Given definition of Axiom of Choice (AoC): The direct product of a family of non-empty sets indexed by a non-empty set is non-empty.

Show that the Axiom of Choice is equivalent to the statement that every set has a choice function.

(Choice Function => AoC):

Suppose every set has a choice function.

Let S be a set, and fix a natural number n.

Let $$ I = \{1,2,....,n\} $$ and let $\mathbf A$ be a family of non-empty subsets of S sets indexed over I.

$$ \mathbf A = \{A_1, A_2, ... , A_n\} $$

The task is to show that the direct product over sets in $\mathbf{A}$ is non-empty. This will be shown if an element of this set can be produced.

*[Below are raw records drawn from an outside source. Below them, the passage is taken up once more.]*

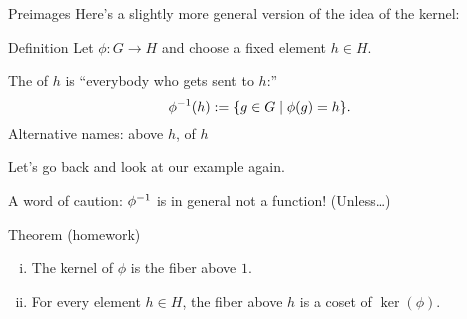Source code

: \documentclass[8pt, handout]{beamer}
\begin{document}
\begin{frame}{Preimages}
  Here's a slightly more general version of the idea of the kernel:
  \begin{block}{Definition}
    Let $\phi:G\to H$ and choose a fixed element $h\in H$. 
    
    The  of $h$ is ``everybody who gets sent to $h$:''\pause
    \[\phi^{-1}(h) := \{g\in G\mid \phi(g) = h\}.\] \pause
    Alternative names:  above $h$,  of $h$
  \end{block} \pause
  Let's go back and look at our example again. \pause 
  \begin{alertblock}{A word of caution:}
    $\phi^{-1}$ is in general not a function! \pause (Unless\ldots)
  \end{alertblock} \pause
  \begin{exampleblock}{Theorem (homework)}
    \begin{enumerate}[(i)]
      \item The kernel of $\phi$ is the fiber above $1$. \pause
      \item For every element $h\in H$, the fiber above $h$ is a coset of $\ker(\phi)$.
    \end{enumerate}
    
  \end{exampleblock}
\end{frame}

\end{document}
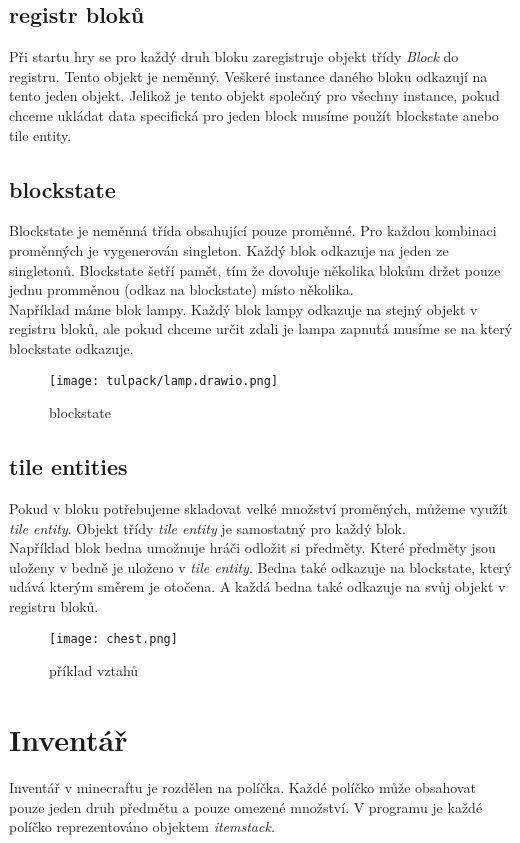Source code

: \documentclass[FM,RP]{tulthesis}
\begin{document}
\subsection{registr bloků}
Při startu hry se pro každý druh bloku zaregistruje objekt třídy \textit{Block} do registru. Tento objekt je neměnný. Veškeré instance daného bloku odkazují na tento jeden objekt. Jelikož je tento objekt společný pro všechny instance, pokud chceme ukládat data
specifická pro jeden block musíme použít blockstate anebo tile entity.
\subsection{blockstate}
Blockstate je neměnná třída obsahující pouze proměnné. Pro každou kombinaci proměnných je vygenerován singleton. Každý blok odkazuje na jeden ze singletonů. Blockstate šetří pamět, tím že dovoluje několika blokům držet pouze jednu promměnou (odkaz na blockstate) místo několika. \\Například máme blok lampy. Každý blok lampy odkazuje na stejný objekt v registru bloků, ale pokud chceme určit zdali je lampa zapnutá musíme se na který blockstate odkazuje.

\begin{figure}[h]
    \centering
    \texttt{[image: tulpack/lamp.drawio.png]}
    \caption{blockstate}
    \label{fig:blockstate}
\end{figure}

\subsection{tile entities}
Pokud v bloku potřebujeme skladovat velké množství proměných, můžeme využít \textit{tile entity}. Objekt třídy \textit{tile entity} je samostatný pro každý blok.\\
Například blok bedna umožnuje hráči odložit si předměty. Které předměty jsou uloženy v bedně je uloženo v \textit{tile entity}. Bedna také odkazuje na blockstate, který udává kterým směrem je otočena. A každá bedna také odkazuje na svůj objekt v registru bloků. 
\begin{figure}[h]
    \centering
    \texttt{[image: chest.png]}
    \caption{příklad vztahů}
    \label{fig:enter-label}
\end{figure}

\section{Inventář}
Inventář v minecraftu je rozdělen na políčka. Každé políčko může obsahovat pouze jeden druh předmětu a pouze omezené množství. V programu je každé políčko reprezentováno objektem \textit{itemstack}. 
\end{document}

Let $$ D = A_1 \times A_2 \times ... \times A_n $$

By supposition, this set has a choice function $f$ defined over non-empty subsets $X$ of $D$ with the following:

$f: X \to D$ such that $f(X)∈X$ for all subsets $X$.

So, $f(X) ∈ X$ $\Rightarrow$ $f(X) ∈ D$.

So, $D$ is non-empty.

(Show AoC => Choice Function):

Suppose the Axiom of Choice, let S be a set, and fix a natural number n.

Let $$ I = \{1,2,....,n\} $$ and let

$$ \mathbf{A} = \{A_1,A_2,....,A_n \} $$

be a family of non-empty subsets of S indexed over I.

Let $$ D = A_1 \times A_2 \times ... \times A_n $$

By the Axiom of choice, $D$ is non-empty.

Let $y ∈ D$ and define a function $f: D \to D$ by $f(x) = y$ for all elements $x ∈ D$.

(So, every element of D is mapped to this fixed element $y$.)

So, $f(x)∈D$ for all $x∈ D$.

In other words, $f$ defines a choice function on $D$.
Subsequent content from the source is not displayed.